Hayne Park, Liquid Veil, 2024, Glass, water (Danghyeon Stream), water pump, LED light, UV light, Dimensions variable ©Hayne Park

Meanwhile, Hayne Park’s recent work Liquid Veil (2024), installed at Danghyeon Stream in Nowon-gu, explored the “transparency” of water and glass. This piece was inspired by the etymology of the Latin word for “no” (no), which is said to have originated from ancient people’s interpretation of night as seawater flowing onto the land. In the darkness of night, when nothing was visible, they expressed this by saying “I saw only water,” from which the word for water (na) gave rise to the concept of negation—“no.”
 
Through the flowing glass that mimics a river, Park investigated how ancient interpretations of night influenced language development and how transparency can alter our perception. The resulting work combines a light-embraced glass structure with the calm flowing water to create a meditative space that invites contemplation on the complexities of transparency—how light affects the transparency of glass, and how light lingering within the glass can disrupt and transform that transparency.

Hayne Park, Spit and Bubbles, 2024, Glass, hose, metal, Dimensions variable ©Hayne Park

Hayne Park has continuously connected the materiality of light and glass to our lives, exploring what kinds of connections the surface of glass can make in the contemporary era and what it can promise. Recently, through works centered on glass that link life and the digital realm, she creates environments that encourage viewers to reconsider the nature of matter.
 
Therefore, Hayne Park’s light-glass sculptures do not merely leave an impression of beauty; rather, they invite us to reexamine the narratives and contexts they transmit and contain today, or they evoke a sense of vitality from a materiality that is still yet retains movement, offering warm comfort to people.
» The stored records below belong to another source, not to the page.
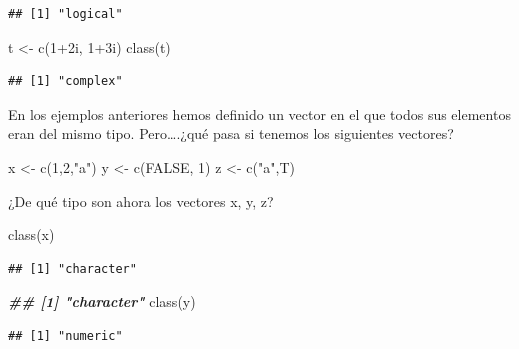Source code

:\documentclass[
]{book}
\newenvironment{Shaded}{\begin{snugshade}}{\end{snugshade}}
\newcommand{\ConstantTok}[1]{\textcolor[rgb]{0.00,0.00,0.00}{#1}}
\newcommand{\DecValTok}[1]{\textcolor[rgb]{0.00,0.00,0.81}{#1}}
\newcommand{\DocumentationTok}[1]{\textcolor[rgb]{0.56,0.35,0.01}{\textbf{\textit{#1}}}}
\newcommand{\FunctionTok}[1]{\textcolor[rgb]{0.00,0.00,0.00}{#1}}
\newcommand{\NormalTok}[1]{#1}
\newcommand{\OtherTok}[1]{\textcolor[rgb]{0.56,0.35,0.01}{#1}}
\newcommand{\SpecialCharTok}[1]{\textcolor[rgb]{0.00,0.00,0.00}{#1}}
\newcommand{\StringTok}[1]{\textcolor[rgb]{0.31,0.60,0.02}{#1}}
\begin{document}
\begin{verbatim}
## [1] "logical"
\end{verbatim}

\begin{Shaded}
\begin{Highlighting}[]
\NormalTok{t }\OtherTok{\textless{}{-}} \FunctionTok{c}\NormalTok{(}\DecValTok{1}\SpecialCharTok{+}\NormalTok{2i, }\DecValTok{1}\SpecialCharTok{+}\NormalTok{3i)}
\FunctionTok{class}\NormalTok{(t)}
\end{Highlighting}
\end{Shaded}

\begin{verbatim}
## [1] "complex"
\end{verbatim}

En los ejemplos anteriores hemos definido un vector en el que todos sus elementos eran del mismo tipo. Pero\ldots.¿qué pasa si tenemos los siguientes vectores?

\begin{Shaded}
\begin{Highlighting}[]
\NormalTok{x }\OtherTok{\textless{}{-}} \FunctionTok{c}\NormalTok{(}\DecValTok{1}\NormalTok{,}\DecValTok{2}\NormalTok{,}\StringTok{"a"}\NormalTok{)}
\NormalTok{y }\OtherTok{\textless{}{-}} \FunctionTok{c}\NormalTok{(}\ConstantTok{FALSE}\NormalTok{, }\DecValTok{1}\NormalTok{)}
\NormalTok{z }\OtherTok{\textless{}{-}} \FunctionTok{c}\NormalTok{(}\StringTok{"a"}\NormalTok{,T)}
\end{Highlighting}
\end{Shaded}

¿De qué tipo son ahora los vectores x, y, z?

\begin{Shaded}
\begin{Highlighting}[]
\FunctionTok{class}\NormalTok{(x)}
\end{Highlighting}
\end{Shaded}

\begin{verbatim}
## [1] "character"
\end{verbatim}

\begin{Shaded}
\begin{Highlighting}[]
\DocumentationTok{\#\# [1] "character"}
\FunctionTok{class}\NormalTok{(y)}
\end{Highlighting}
\end{Shaded}

\begin{verbatim}
## [1] "numeric"
\end{verbatim}
\end{document}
 “Let us consider the idea of form being created from liquid. As many myths suggest, a form born from water is akin to birth itself. However, this birth is not accompanied by the notion of ‘molding’ as when a god shapes humans; instead, it is closer to a ‘bringing forth,’ as if the form had always existed within.
 
Though this is purely imaginative, it is clear that forms created from liquid arise from a language and logic different from that of ‘molding.’ I begin with this because glass forms emerge from molten, glowing liquid and evoke the sense that something once alive is born—meaning, at least, that it was moving in that moment.” 
 
 
 (Hayne Park, Artist’s Note)


Artist Hayne Park ©ARTART

Hayne Park graduated from the Department of Visual Arts at Korea National University of Arts, where she also completed her master’s degree specializing in glass. Her solo exhibitions include 《Diluvial》 (Seoul Art Space Mullae, Seoul, 2022), 《Gloryhole: Splash-Flash》 (Daelim University Art Hall, Anyang, 2018), and 《Gloryhole Light Sales》 (OPEN CRICUIT, Seoul, 2015).
 
She has also participated in numerous group exhibitions such as 《Mirae/Building》 (Mirae Building, Seoul, 2024), 《Stocker》 (SeMA Bunker, Seoul, 2023), 《The Raw》 (Incheon Art Platform, Incheon, 2022), 《2021 ARTIENCE Daejeon》 (Daejeon Artist House, Daejeon, 2021), 《Ghost Shotgun》 (Audio Visual Pavilion, Seoul, 2019), and the 《Gwangju Design Biennale》 (Gwangju, 2017). Additionally, she was selected as a pre-matched designer for the 《DDP Design Fair》 in 2019.